In loops with prefetching, the code will be prefetching some # of iterations ahead. But when you get to the end of the loop, it will prefetch data that's not needed. In bandwidth-constrained workloads, these "out-of-bounds" prefetches hurt performance by consuming memory bandwidth.

The typical work-around is to peel the end of the loop and remove the prefetches. But this results in a lot of duplicated code - especially for large loop bodies. For example, y-cruncher has many inner-loop bodies that are hundreds to thousands of instructions long. While the code duplication in source code is easily avoided through template metaprogramming tricks, it still takes up instruction and uop cache space.

An alternate approach that I often use is to use a conditional move to set the prefetch pointer to something that's already in cache. This solves the problem of code duplication, but it adds overhead of not only the conditional moves, but also the requests into the LSU.

Difficulty to Implement:

A predicated prefetch should not be difficult to implement in hardware - though it may require an additional uop for the comparison.

Alternative approaches include:

Read the flags at which a predicated prefetch becomes a cmp+prefetch pair - which could then be macro-op fused?

Get rid of the comparison and directly use the lowest bit of a GPR. This is still useful for cache-blocked algorithms where the entire loop will be predicated as a whole rather than individual prefetches within the loop.

AVX512-PF indirectly supports predicated prefetching with the masking. (But this AVX512 variant dies with Xeon Phi.) And starting from Skylake, prefetches to null are suppressed. Unfortunately, setting to null doesn't work in software as only the first prefetch in a loop will be null while the rest will have offsets.

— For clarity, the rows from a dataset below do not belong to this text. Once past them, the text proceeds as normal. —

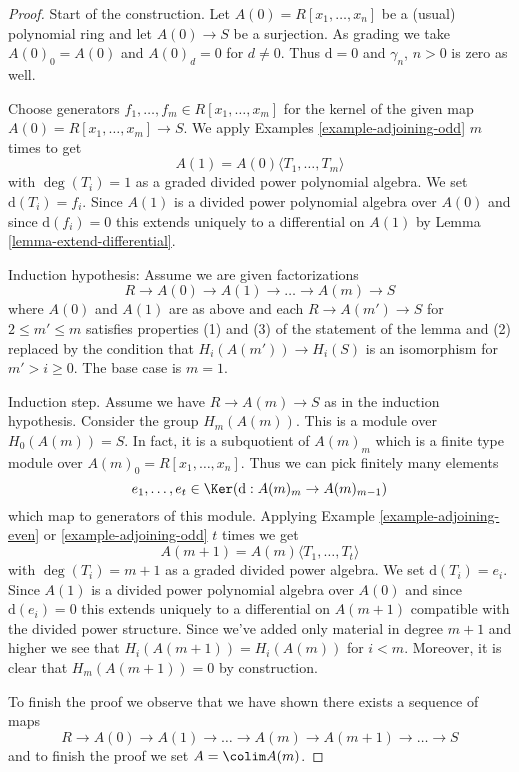 \begin{proof}
Start of the construction. Let $A(0) = R[x_1, \ldots, x_n]$ be
a (usual) polynomial ring and let $A(0) \to S$ be a surjection.
As grading we take $A(0)_0 = A(0)$ and $A(0)_d = 0$ for $d \not = 0$.
Thus $\text{d} = 0$ and $\gamma_n$, $n > 0$ is zero as well.

\medskip\noindent
Choose generators $f_1, \ldots, f_m \in R[x_1, \ldots, x_m]$
for the kernel of the given map $A(0) = R[x_1, \ldots, x_m] \to S$.
We apply Examples \ref{example-adjoining-odd} $m$ times to get
$$
A(1) = A(0)\langle T_1, \ldots, T_m\rangle
$$
with $\deg(T_i) = 1$ as a graded divided power polynomial algebra.
We set $\text{d}(T_i) = f_i$. Since $A(1)$ is a divided power polynomial
algebra over $A(0)$ and since $\text{d}(f_i) = 0$
this extends uniquely to a differential on $A(1)$ by
Lemma \ref{lemma-extend-differential}.

\medskip\noindent
Induction hypothesis: Assume we are given factorizations
$$
R \to A(0) \to A(1) \to \ldots \to A(m) \to S
$$
where $A(0)$ and $A(1)$ are as above and each $R \to A(m') \to S$
for $2 \leq m' \leq m$ satisfies properties (1) and (3)
of the statement of the lemma and (2) replaced by the condition that
$H_i(A(m')) \to H_i(S)$ is an isomorphism for
$m' > i \geq 0$. The base case is $m = 1$.

\medskip\noindent
Induction step. Assume we have $R \to A(m) \to S$
as in the induction hypothesis. Consider the
group $H_m(A(m))$. This is a module over $H_0(A(m)) = S$.
In fact, it is a subquotient of $A(m)_m$ which is a finite
type module over $A(m)_0 = R[x_1, \ldots, x_n]$.
Thus we can pick finitely many elements
$$
e_1, \ldots, e_t \in \Ker(\text{d} : A(m)_m \to A(m)_{m - 1})
$$
which map to generators of this module. Applying
Example \ref{example-adjoining-even} or
\ref{example-adjoining-odd} $t$ times we get
$$
A(m + 1) = A(m)\langle T_1, \ldots, T_t\rangle
$$
with $\deg(T_i) = m + 1$ as a graded divided power algebra. We set
$\text{d}(T_i) = e_i$. Since $A(1)$ is a divided power polynomial
algebra over $A(0)$ and since $\text{d}(e_i) = 0$
this extends uniquely to a differential on $A(m + 1)$
compatible with the divided power structure.
Since we've added only material in degree $m + 1$ and higher we see
that $H_i(A(m + 1)) = H_i(A(m))$ for $i < m$. Moreover, it is
clear that $H_m(A(m + 1)) = 0$ by construction.

\medskip\noindent
To finish the proof we observe that we have shown there exists
a sequence of maps
$$
R \to A(0) \to A(1) \to \ldots \to A(m) \to A(m + 1) \to \ldots \to S
$$
and to finish the proof we set $A = \colim A(m)$.
\end{proof}


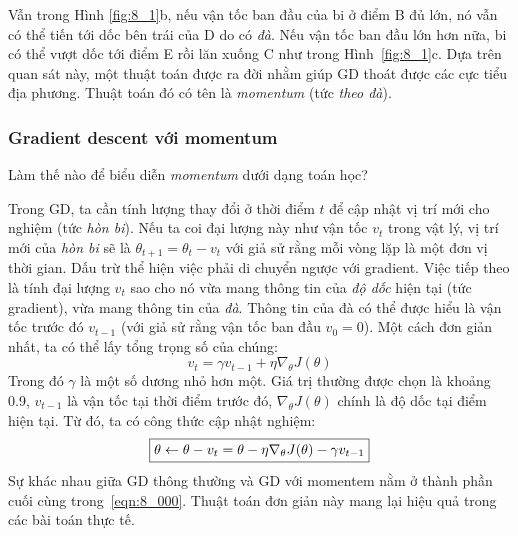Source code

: Vẫn trong Hình \ref{fig:8_1}b, nếu vận tốc ban đầu của bi ở điểm B đủ lớn, nó
vẫn có thể tiến tới dốc bên trái của D do có \textit{đà}. Nếu vận tốc
ban đầu lớn hơn nữa, bi có thể vượt dốc tới điểm E rồi lăn xuống C như trong
Hình~\ref{fig:8_1}c. Dựa trên quan sát này, một thuật toán được ra đời nhằm giúp
GD thoát được các cực tiểu địa phương. Thuật toán đó có tên là \textit{momentum}
(tức \textit{theo đà}).

\subsubsection{Gradient descent với momentum}
Làm thế nào để biểu diễn \textit{momentum} dưới dạng toán học?

Trong GD, ta cần tính lượng thay đổi ở thời điểm $t$ để cập nhật vị trí
mới cho nghiệm (tức \textit{hòn bi}). Nếu ta coi đại lượng này như vận tốc
$v_t$ trong vật lý, vị trí mới của \textit{hòn bi} sẽ là $\theta_{t+1} =
\theta_{t} - v_t$ với giả sử rằng mỗi vòng lặp là một đơn vị thời gian. Dấu trừ
thể hiện việc phải di chuyển ngược với gradient. Việc tiếp theo là tính đại lượng
$v_t$ sao cho nó vừa mang thông tin của \textit{độ dốc} hiện tại (tức gradient),
vừa mang thông tin của \textit{đà}. Thông tin của đà có thể được hiểu là vận tốc
trước đó $v_{t-1}$ (với giả sử rằng vận tốc ban đầu $v_0=0$). Một cách đơn giản
nhất, ta có thể lấy tổng trọng số của chúng:
\begin{equation}
\boxed{v_{t}= \gamma v_{t-1} + \eta \nabla_{\theta}J(\theta)}
\end{equation}
Trong đó $\gamma$ là một số dương nhỏ hơn một. Giá trị thường được chọn là khoảng 0.9, $v_{t-1}$ là vận tốc tại thời điểm trước đó, $ \nabla_{\theta}J(\theta)$ chính là độ dốc tại điểm hiện tại. Từ đó, ta có công thức cập nhật nghiệm:
\begin{equation}
\label{eqn:8_000}
\boxed{\theta \leftarrow \theta - v_t = \theta  - \eta \nabla_{\theta}J(\theta)- \gamma
v_{t-1}}
\end{equation}
Sự khác nhau giữa GD thông thường và GD với momentem nằm ở thành phần cuối
cùng trong~\eqref{eqn:8_000}. Thuật toán đơn giản này mang lại hiệu quả trong
các bài toán thực tế. %

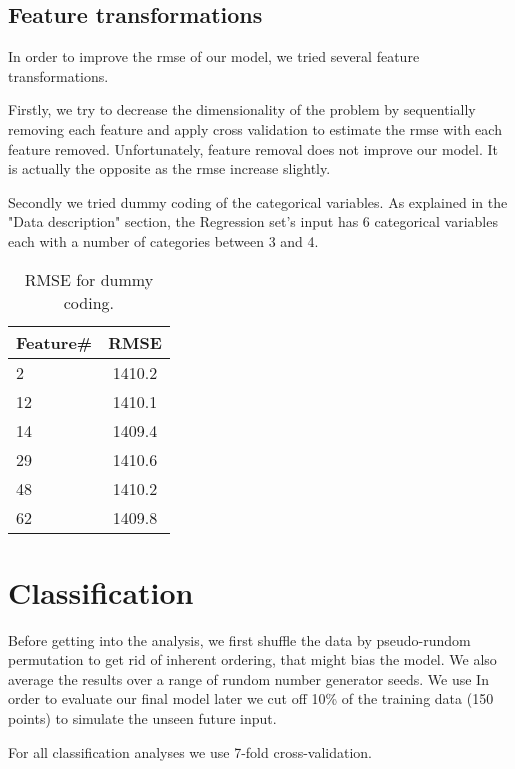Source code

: \documentclass{article} %
\begin{document}
\subsection{Feature transformations}
In order to improve the rmse of our model, we tried several feature transformations.

Firstly, we try to decrease the dimensionality of the problem by sequentially removing each feature and apply cross validation to estimate the rmse with each feature removed.
Unfortunately, feature removal does not improve our model. It is actually the opposite as the rmse increase slightly.

Secondly we tried dummy coding of the categorical variables.
As explained in the "Data description" section, the Regression set's input has 6 categorical variables each with a number of categories between 3 and 4.

\begin{table}[h]
	\begin{center}
		\begin{tabular}{l|c}
			Feature\# & RMSE  \\
			\hline
			2 &  1410.2 \\
			12 & 1410.1 \\
			14 &  1409.4 \\
			29 &  1410.6 \\
			48 &  1410.2 \\
			62 &  1409.8 \\
		\end{tabular}
		\caption{RMSE for dummy coding.}
		\label{tab:regression-dummy}
	\end{center}
\end{table}

\section{Classification}

Before getting into the analysis, we first shuffle the data by pseudo-rundom permutation to get rid of inherent ordering, that might bias the model. We also average the results over a range of rundom number generator seeds. We use In order to evaluate our final model later we cut off 10\% of the training data (150 points) to simulate the unseen future input.

For all classification analyses we use 7-fold cross-validation. 
\end{document}
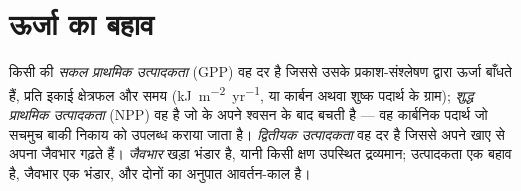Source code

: \section{ऊर्जा का बहाव}

\begin{definition}[उत्पादकता]\label{def:b1:ecosystem-organization:productivity}
किसी  की \emph{सकल प्राथमिक उत्पादकता} (GPP) वह दर है जिससे
उसके  प्रकाश-संश्लेषण द्वारा ऊर्जा बाँधते हैं, प्रति इकाई
क्षेत्रफल और समय (\unit{kJ.m^{-2}.yr^{-1}}, या कार्बन अथवा शुष्क पदार्थ
के ग्राम); \emph{शुद्ध प्राथमिक उत्पादकता} (NPP) वह है जो  के
अपने श्वसन के बाद बचती है --- वह कार्बनिक पदार्थ जो सचमुच बाकी निकाय को
उपलब्ध कराया जाता है। \emph{द्वितीयक उत्पादकता} वह दर है जिससे 
अपने खाए से अपना जैवभार गढ़ते हैं। \emph{जैवभार} खड़ा भंडार है, यानी
किसी क्षण उपस्थित द्रव्यमान; उत्पादकता एक बहाव है, जैवभार एक भंडार, और
दोनों का अनुपात आवर्तन-काल है।
\end{definition}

High 64x64-bit multiply (vpmulhq):

Usefulness: 7

Difficulty to Implement: Easy?

Same as vpmullq, but for the upper 64 bits. For each lane, multiply the 64-bit integers to form a 128-bit intermediate. Store the upper 64 bits in the destination.

Motivation:

The 64-bit Number-Theoretic Transform (NTT) will benefit greatly from this as both the Shoup and Montgomery methods for multiply-modulus require an upper-half multiply.

Implementations of the BBP algorithm that support 64-bit divisors need this for the Montgomery multiply-modulus.

Bignum libraries that use full-word arithmetic may also benefit from this.

y-cruncher's currently emulates vpmulhq with about 12-14 instructions depending on whether the inputs are preconditioned - which is terrible. As a result, the latest Pi record runs have spent a significant amount of CPU time bottlenecking on this operation. Basically any routine that isn't waiting for memory is likely grinding out an emulation for this instruction.

Difficulty to Implement:

On Intel processors, vpmullq is 3 uops - which is likely 3 uops to the double-precision FMA with custom normalization shifts.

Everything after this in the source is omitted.